Source texts of formatted documents:
########################################

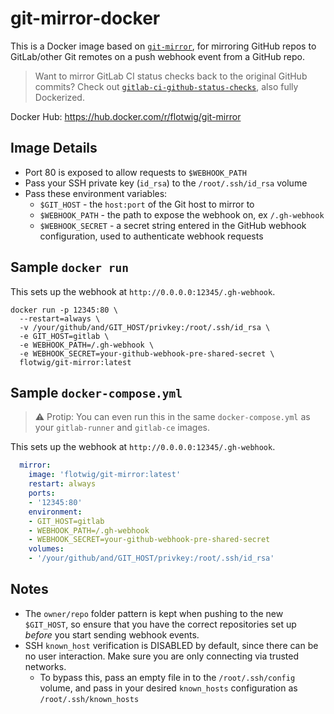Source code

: # git-mirror-docker

This is a Docker image based on [`git-mirror`][git-mirror], for mirroring GitHub repos to GitLab/other Git remotes on a push webhook event from a GitHub repo.

> Want to mirror GitLab CI status checks back to the original GitHub commits? Check out [`gitlab-ci-github-status-checks`][gitlab-ci-github-status-checks], also fully Dockerized.

Docker Hub: https://hub.docker.com/r/flotwig/git-mirror

## Image Details

* Port 80 is exposed to allow requests to `$WEBHOOK_PATH`
* Pass your SSH private key (`id_rsa`) to the `/root/.ssh/id_rsa` volume
* Pass these environment variables:
  * `$GIT_HOST` - the `host:port` of the Git host to mirror to
  * `$WEBHOOK_PATH` - the path to expose the webhook on, ex `/.gh-webhook`
  * `$WEBHOOK_SECRET` - a secret string entered in the GitHub webhook configuration, used to authenticate webhook requests

## Sample `docker run`

This sets up the webhook at `http://0.0.0.0:12345/.gh-webhook`.

```shell
docker run -p 12345:80 \
  --restart=always \
  -v /your/github/and/GIT_HOST/privkey:/root/.ssh/id_rsa \
  -e GIT_HOST=gitlab \
  -e WEBHOOK_PATH=/.gh-webhook \
  -e WEBHOOK_SECRET=your-github-webhook-pre-shared-secret \
  flotwig/git-mirror:latest
```

## Sample `docker-compose.yml`

> ⚠ Protip: You can even run this in the same `docker-compose.yml` as your `gitlab-runner` and `gitlab-ce` images.

This sets up the webhook at `http://0.0.0.0:12345/.gh-webhook`.

```yml
  mirror:
    image: 'flotwig/git-mirror:latest'
    restart: always
    ports:
    - '12345:80'
    environment:
    - GIT_HOST=gitlab
    - WEBHOOK_PATH=/.gh-webhook
    - WEBHOOK_SECRET=your-github-webhook-pre-shared-secret
    volumes:
    - '/your/github/and/GIT_HOST/privkey:/root/.ssh/id_rsa'
```

## Notes

* The `owner/repo` folder pattern is kept when pushing to the new `$GIT_HOST`, so ensure that you have the correct repositories set up *before* you start sending webhook events.
* SSH `known_host` verification is DISABLED by default, since there can be no user interaction. Make sure you are only connecting via trusted networks.
  * To bypass this, pass an empty file in to the `/root/.ssh/config` volume, and pass in your desired `known_hosts` configuration as `/root/.ssh/known_hosts`

[git-mirror]: https://github.com/fasterthanlime/git-mirror/
[gitlab-ci-github-status-checks]: https://github.com/flotwig/gitlab-ci-github-status-checks/
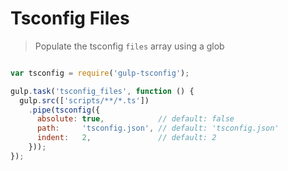 # Tsconfig Files

> Populate the tsconfig `files` array using a glob

``` js

var tsconfig = require('gulp-tsconfig');

gulp.task('tsconfig_files', function () {
  gulp.src(['scripts/**/*.ts'])
    .pipe(tsconfig({
      absolute: true,            // default: false
      path:     'tsconfig.json', // default: 'tsconfig.json'
      indent:   2,               // default: 2
    }));
});

```
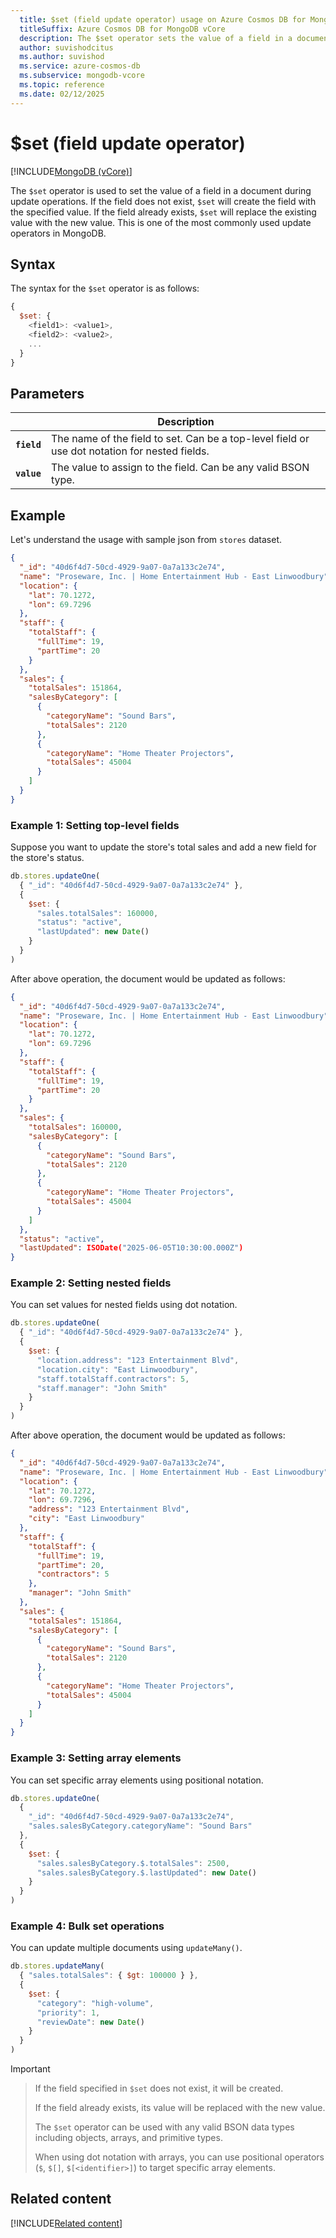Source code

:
 ```yaml
---
  title: $set (field update operator) usage on Azure Cosmos DB for MongoDB vCore
  titleSuffix: Azure Cosmos DB for MongoDB vCore
  description: The $set operator sets the value of a field in a document during update operations.
  author: suvishodcitus
  ms.author: suvishod
  ms.service: azure-cosmos-db
  ms.subservice: mongodb-vcore
  ms.topic: reference
  ms.date: 02/12/2025
---
```


# $set (field update operator)

[!INCLUDE[MongoDB (vCore)](~/reusable-content/ce-skilling/azure/includes/cosmos-db/includes/appliesto-mongodb-vcore.md)]

The `$set` operator is used to set the value of a field in a document during update operations. If the field does not exist, `$set` will create the field with the specified value. If the field already exists, `$set` will replace the existing value with the new value. This is one of the most commonly used update operators in MongoDB.

## Syntax

The syntax for the `$set` operator is as follows:

```javascript
{
  $set: {
    <field1>: <value1>,
    <field2>: <value2>,
    ...
  }
}
```

## Parameters

| | Description |
| --- | --- |
| **`field`** | The name of the field to set. Can be a top-level field or use dot notation for nested fields. |
| **`value`** | The value to assign to the field. Can be any valid BSON type. |

## Example

Let's understand the usage with sample json from `stores` dataset.

```json
{
  "_id": "40d6f4d7-50cd-4929-9a07-0a7a133c2e74",
  "name": "Proseware, Inc. | Home Entertainment Hub - East Linwoodbury",
  "location": {
    "lat": 70.1272,
    "lon": 69.7296
  },
  "staff": {
    "totalStaff": {
      "fullTime": 19,
      "partTime": 20
    }
  },
  "sales": {
    "totalSales": 151864,
    "salesByCategory": [
      {
        "categoryName": "Sound Bars",
        "totalSales": 2120
      },
      {
        "categoryName": "Home Theater Projectors",
        "totalSales": 45004
      }
    ]
  }
}
```

### Example 1: Setting top-level fields

Suppose you want to update the store's total sales and add a new field for the store's status.

```javascript
db.stores.updateOne(
  { "_id": "40d6f4d7-50cd-4929-9a07-0a7a133c2e74" },
  {
    $set: {
      "sales.totalSales": 160000,
      "status": "active",
      "lastUpdated": new Date()
    }
  }
)
```

After above operation, the document would be updated as follows:

```json
{
  "_id": "40d6f4d7-50cd-4929-9a07-0a7a133c2e74",
  "name": "Proseware, Inc. | Home Entertainment Hub - East Linwoodbury",
  "location": {
    "lat": 70.1272,
    "lon": 69.7296
  },
  "staff": {
    "totalStaff": {
      "fullTime": 19,
      "partTime": 20
    }
  },
  "sales": {
    "totalSales": 160000,
    "salesByCategory": [
      {
        "categoryName": "Sound Bars",
        "totalSales": 2120
      },
      {
        "categoryName": "Home Theater Projectors",
        "totalSales": 45004
      }
    ]
  },
  "status": "active",
  "lastUpdated": ISODate("2025-06-05T10:30:00.000Z")
}
```

### Example 2: Setting nested fields

You can set values for nested fields using dot notation.

```javascript
db.stores.updateOne(
  { "_id": "40d6f4d7-50cd-4929-9a07-0a7a133c2e74" },
  {
    $set: {
      "location.address": "123 Entertainment Blvd",
      "location.city": "East Linwoodbury",
      "staff.totalStaff.contractors": 5,
      "staff.manager": "John Smith"
    }
  }
)
```

After above operation, the document would be updated as follows:

```json
{
  "_id": "40d6f4d7-50cd-4929-9a07-0a7a133c2e74",
  "name": "Proseware, Inc. | Home Entertainment Hub - East Linwoodbury",
  "location": {
    "lat": 70.1272,
    "lon": 69.7296,
    "address": "123 Entertainment Blvd",
    "city": "East Linwoodbury"
  },
  "staff": {
    "totalStaff": {
      "fullTime": 19,
      "partTime": 20,
      "contractors": 5
    },
    "manager": "John Smith"
  },
  "sales": {
    "totalSales": 151864,
    "salesByCategory": [
      {
        "categoryName": "Sound Bars",
        "totalSales": 2120
      },
      {
        "categoryName": "Home Theater Projectors",
        "totalSales": 45004
      }
    ]
  }
}
```

### Example 3: Setting array elements

You can set specific array elements using positional notation.

```javascript
db.stores.updateOne(
  { 
    "_id": "40d6f4d7-50cd-4929-9a07-0a7a133c2e74",
    "sales.salesByCategory.categoryName": "Sound Bars"
  },
  {
    $set: {
      "sales.salesByCategory.$.totalSales": 2500,
      "sales.salesByCategory.$.lastUpdated": new Date()
    }
  }
)
```

### Example 4: Bulk set operations

You can update multiple documents using `updateMany()`.

```javascript
db.stores.updateMany(
  { "sales.totalSales": { $gt: 100000 } },
  {
    $set: {
      "category": "high-volume",
      "priority": 1,
      "reviewDate": new Date()
    }
  }
)
```

> [!Important]

> If the field specified in `$set` does not exist, it will be created.
> 
> If the field already exists, its value will be replaced with the new value.
> 
> The `$set` operator can be used with any valid BSON data types including objects, arrays, and primitive types.
> 
> When using dot notation with arrays, you can use positional operators (`$`, `$[]`, `$[<identifier>]`) to target specific array elements.

## Related content

[!INCLUDE[Related content](../includes/related-content.md)]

########################################

--- PROBLEM ---
Which lines hold the word "INCLUDE"? Return all of them from the records above.

--- EXPECTED ANSWER ---
[!INCLUDE[MongoDB (vCore)](~/reusable-content/ce-skilling/azure/includes/cosmos-db/includes/appliesto-mongodb-vcore.md)]
[!INCLUDE[Related content](../includes/related-content.md)]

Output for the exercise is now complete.